--- WHAT THE EXERCISE ASKS ---
Starting at the first line of the data, please print exactly those lines through the one that holds "10 | 2,359,296 |", omitting every picture.

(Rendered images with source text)
——

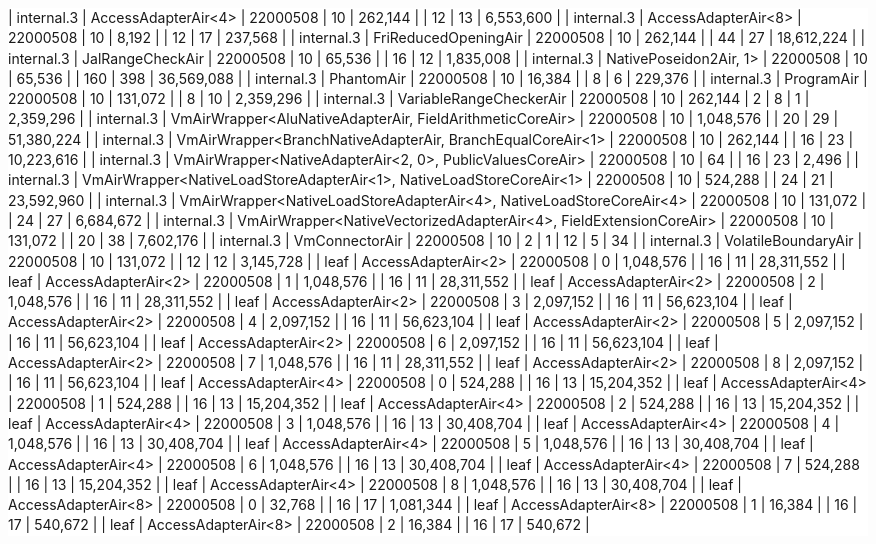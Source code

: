 | internal.3 | AccessAdapterAir<4> | 22000508 | 10 | 262,144 |  | 12 | 13 | 6,553,600 | 
| internal.3 | AccessAdapterAir<8> | 22000508 | 10 | 8,192 |  | 12 | 17 | 237,568 | 
| internal.3 | FriReducedOpeningAir | 22000508 | 10 | 262,144 |  | 44 | 27 | 18,612,224 | 
| internal.3 | JalRangeCheckAir | 22000508 | 10 | 65,536 |  | 16 | 12 | 1,835,008 | 
| internal.3 | NativePoseidon2Air<BabyBearParameters>, 1> | 22000508 | 10 | 65,536 |  | 160 | 398 | 36,569,088 | 
| internal.3 | PhantomAir | 22000508 | 10 | 16,384 |  | 8 | 6 | 229,376 | 
| internal.3 | ProgramAir | 22000508 | 10 | 131,072 |  | 8 | 10 | 2,359,296 | 
| internal.3 | VariableRangeCheckerAir | 22000508 | 10 | 262,144 | 2 | 8 | 1 | 2,359,296 | 
| internal.3 | VmAirWrapper<AluNativeAdapterAir, FieldArithmeticCoreAir> | 22000508 | 10 | 1,048,576 |  | 20 | 29 | 51,380,224 | 
| internal.3 | VmAirWrapper<BranchNativeAdapterAir, BranchEqualCoreAir<1> | 22000508 | 10 | 262,144 |  | 16 | 23 | 10,223,616 | 
| internal.3 | VmAirWrapper<NativeAdapterAir<2, 0>, PublicValuesCoreAir> | 22000508 | 10 | 64 |  | 16 | 23 | 2,496 | 
| internal.3 | VmAirWrapper<NativeLoadStoreAdapterAir<1>, NativeLoadStoreCoreAir<1> | 22000508 | 10 | 524,288 |  | 24 | 21 | 23,592,960 | 
| internal.3 | VmAirWrapper<NativeLoadStoreAdapterAir<4>, NativeLoadStoreCoreAir<4> | 22000508 | 10 | 131,072 |  | 24 | 27 | 6,684,672 | 
| internal.3 | VmAirWrapper<NativeVectorizedAdapterAir<4>, FieldExtensionCoreAir> | 22000508 | 10 | 131,072 |  | 20 | 38 | 7,602,176 | 
| internal.3 | VmConnectorAir | 22000508 | 10 | 2 | 1 | 12 | 5 | 34 | 
| internal.3 | VolatileBoundaryAir | 22000508 | 10 | 131,072 |  | 12 | 12 | 3,145,728 | 
| leaf | AccessAdapterAir<2> | 22000508 | 0 | 1,048,576 |  | 16 | 11 | 28,311,552 | 
| leaf | AccessAdapterAir<2> | 22000508 | 1 | 1,048,576 |  | 16 | 11 | 28,311,552 | 
| leaf | AccessAdapterAir<2> | 22000508 | 2 | 1,048,576 |  | 16 | 11 | 28,311,552 | 
| leaf | AccessAdapterAir<2> | 22000508 | 3 | 2,097,152 |  | 16 | 11 | 56,623,104 | 
| leaf | AccessAdapterAir<2> | 22000508 | 4 | 2,097,152 |  | 16 | 11 | 56,623,104 | 
| leaf | AccessAdapterAir<2> | 22000508 | 5 | 2,097,152 |  | 16 | 11 | 56,623,104 | 
| leaf | AccessAdapterAir<2> | 22000508 | 6 | 2,097,152 |  | 16 | 11 | 56,623,104 | 
| leaf | AccessAdapterAir<2> | 22000508 | 7 | 1,048,576 |  | 16 | 11 | 28,311,552 | 
| leaf | AccessAdapterAir<2> | 22000508 | 8 | 2,097,152 |  | 16 | 11 | 56,623,104 | 
| leaf | AccessAdapterAir<4> | 22000508 | 0 | 524,288 |  | 16 | 13 | 15,204,352 | 
| leaf | AccessAdapterAir<4> | 22000508 | 1 | 524,288 |  | 16 | 13 | 15,204,352 | 
| leaf | AccessAdapterAir<4> | 22000508 | 2 | 524,288 |  | 16 | 13 | 15,204,352 | 
| leaf | AccessAdapterAir<4> | 22000508 | 3 | 1,048,576 |  | 16 | 13 | 30,408,704 | 
| leaf | AccessAdapterAir<4> | 22000508 | 4 | 1,048,576 |  | 16 | 13 | 30,408,704 | 
| leaf | AccessAdapterAir<4> | 22000508 | 5 | 1,048,576 |  | 16 | 13 | 30,408,704 | 
| leaf | AccessAdapterAir<4> | 22000508 | 6 | 1,048,576 |  | 16 | 13 | 30,408,704 | 
| leaf | AccessAdapterAir<4> | 22000508 | 7 | 524,288 |  | 16 | 13 | 15,204,352 | 
| leaf | AccessAdapterAir<4> | 22000508 | 8 | 1,048,576 |  | 16 | 13 | 30,408,704 | 
| leaf | AccessAdapterAir<8> | 22000508 | 0 | 32,768 |  | 16 | 17 | 1,081,344 | 
| leaf | AccessAdapterAir<8> | 22000508 | 1 | 16,384 |  | 16 | 17 | 540,672 | 
| leaf | AccessAdapterAir<8> | 22000508 | 2 | 16,384 |  | 16 | 17 | 540,672 |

——

--- OUTPUT ---
Source code

: | internal.3 | AccessAdapterAir<4> | 22000508 | 10 | 262,144 |  | 12 | 13 | 6,553,600 | 
| internal.3 | AccessAdapterAir<8> | 22000508 | 10 | 8,192 |  | 12 | 17 | 237,568 | 
| internal.3 | FriReducedOpeningAir | 22000508 | 10 | 262,144 |  | 44 | 27 | 18,612,224 | 
| internal.3 | JalRangeCheckAir | 22000508 | 10 | 65,536 |  | 16 | 12 | 1,835,008 | 
| internal.3 | NativePoseidon2Air<BabyBearParameters>, 1> | 22000508 | 10 | 65,536 |  | 160 | 398 | 36,569,088 | 
| internal.3 | PhantomAir | 22000508 | 10 | 16,384 |  | 8 | 6 | 229,376 | 
| internal.3 | ProgramAir | 22000508 | 10 | 131,072 |  | 8 | 10 | 2,359,296 | 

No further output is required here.